Chapter Text
As usual, he finds Meg in the lounging area, drinking before she has to leave again. Shots this time, it seems, which probably isn’t a great sign. She senses his approach before he greets her and turns scornful eyes his way.
“What the hell did you have on your arrows that time?” she demands, her voice cold. “I didn’t like it.”
He gives the question serious thought as he slides, uninvited but unforbidden, into the chair next to her. It does require serious thought to answer: each attempt bleeds into the one before it and the one after, an indistinct jumble of violence and pain and daring cut abruptly short each time by failure. Sometimes he can’t even remember which weapon he has on him at a given moment. Arrows, Meg had said, which means Coronacht, and the latest boon granted him when he had Coronacht in hand was—
He winces. “That would be the blessings of Aphrodite,” he says wryly. “She was… attentive that time.” He keeps to himself the thought of the goddess’s syrupy voice and her flirtatious eagerness for him to reach the surface. And good thing, too, because Meg is looking at him in utter disgust, as she might look at some larval creature from the bowels of the earth.
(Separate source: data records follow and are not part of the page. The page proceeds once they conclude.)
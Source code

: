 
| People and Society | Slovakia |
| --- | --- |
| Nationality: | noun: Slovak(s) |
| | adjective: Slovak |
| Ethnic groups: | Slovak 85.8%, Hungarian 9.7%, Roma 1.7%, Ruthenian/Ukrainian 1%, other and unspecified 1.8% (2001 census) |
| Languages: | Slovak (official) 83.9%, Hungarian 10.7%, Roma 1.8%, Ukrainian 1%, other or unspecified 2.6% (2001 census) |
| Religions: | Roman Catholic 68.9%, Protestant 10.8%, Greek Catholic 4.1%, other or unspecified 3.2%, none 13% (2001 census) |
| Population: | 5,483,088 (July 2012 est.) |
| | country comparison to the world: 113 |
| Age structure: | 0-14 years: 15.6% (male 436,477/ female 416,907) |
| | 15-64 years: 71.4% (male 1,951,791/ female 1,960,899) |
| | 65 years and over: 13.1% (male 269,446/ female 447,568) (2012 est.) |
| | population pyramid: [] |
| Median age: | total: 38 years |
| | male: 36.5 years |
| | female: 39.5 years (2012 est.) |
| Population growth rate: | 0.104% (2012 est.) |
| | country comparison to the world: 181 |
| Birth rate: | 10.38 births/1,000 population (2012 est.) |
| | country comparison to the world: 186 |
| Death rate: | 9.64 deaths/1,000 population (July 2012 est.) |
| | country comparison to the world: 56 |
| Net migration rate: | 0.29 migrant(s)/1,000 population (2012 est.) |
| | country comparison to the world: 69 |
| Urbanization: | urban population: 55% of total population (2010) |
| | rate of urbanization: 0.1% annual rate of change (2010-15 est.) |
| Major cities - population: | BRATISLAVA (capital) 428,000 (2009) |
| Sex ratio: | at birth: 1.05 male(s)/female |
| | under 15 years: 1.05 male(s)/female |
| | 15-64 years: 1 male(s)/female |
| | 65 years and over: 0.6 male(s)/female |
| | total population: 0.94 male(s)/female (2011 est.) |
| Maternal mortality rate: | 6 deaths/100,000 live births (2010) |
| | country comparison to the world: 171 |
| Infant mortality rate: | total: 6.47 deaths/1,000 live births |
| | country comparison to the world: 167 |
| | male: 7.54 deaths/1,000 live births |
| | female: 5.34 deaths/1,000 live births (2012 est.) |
She’s too serious by far, and he can’t resist teasing when she looks like that. “I guess it was her interference, not her son’s, that we should have been watching out for this whole time,” he says, remembering a conversation from long ago, before they’d figured out how to be fond of each other.
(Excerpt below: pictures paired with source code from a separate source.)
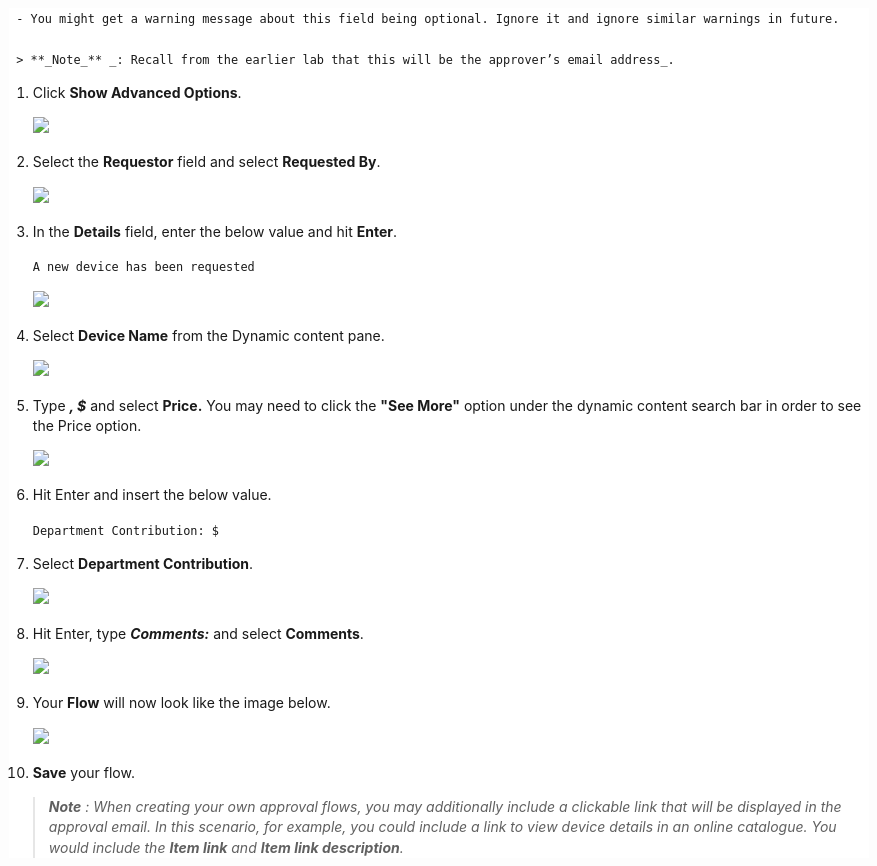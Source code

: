      - You might get a warning message about this field being optional. Ignore it and ignore similar warnings in future.

     > **_Note_** _: Recall from the earlier lab that this will be the approver’s email address_.

1. Click **Show Advanced Options**.

   ![](./images/Module4/PowerApps-flow15.png)
   
1. Select the **Requestor** field and select **Requested By**.

   ![](./images/Module4/PowerApps-flow16.png)
   
1. In the **Details** field, enter the below value and hit **Enter**.

   ```
   A new device has been requested
   ```
   
   ![](./images/Module4/PowerApps-flow17.png)
   
1. Select **Device Name** from the Dynamic content pane.
   
   ![](./images/Module4/PowerApps-flow18.png)
   
1. Type **_, $_** and select **Price.** You may need to click the **"See More"** option under the dynamic content search bar in
    order to see the Price option.
   
   ![](./images/Module4/PowerApps-flow19.png)
   
1. Hit Enter and insert the below value.

   ```
   Department Contribution: $
   ```
   
1. Select **Department Contribution**.

   ![](./images/Module4/PowerApps-flow20.png)

1. Hit Enter, type **_Comments:_** and select **Comments**.
 
   ![](./images/Module4/PowerApps-flow21.png)
   
1. Your **Flow** will now look like the image below.
   
   ![](./images/Module4/PowerApps-flow22.png)
   
1. **Save** your flow.


> **_Note_** _: When creating your own approval flows, you may additionally include a clickable link that will be displayed in the
approval email. In this scenario, for example, you could include a link to view device details in an online catalogue. You
would include the_ **_Item link_** _and_ **_Item link description_**_._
In an ideal world, she would appreciate the reference and smile along with him. No luck there, but he hits some kind of mark, at least. Without a word, Meg turns her withering glare from him to the shade tending the bar. The shade catches her meaning and hurriedly serves her another shot, which she tosses back silently. Only then does she look back at Zagreus. She catches his chin between thumb and forefinger, inescapably, and speaks.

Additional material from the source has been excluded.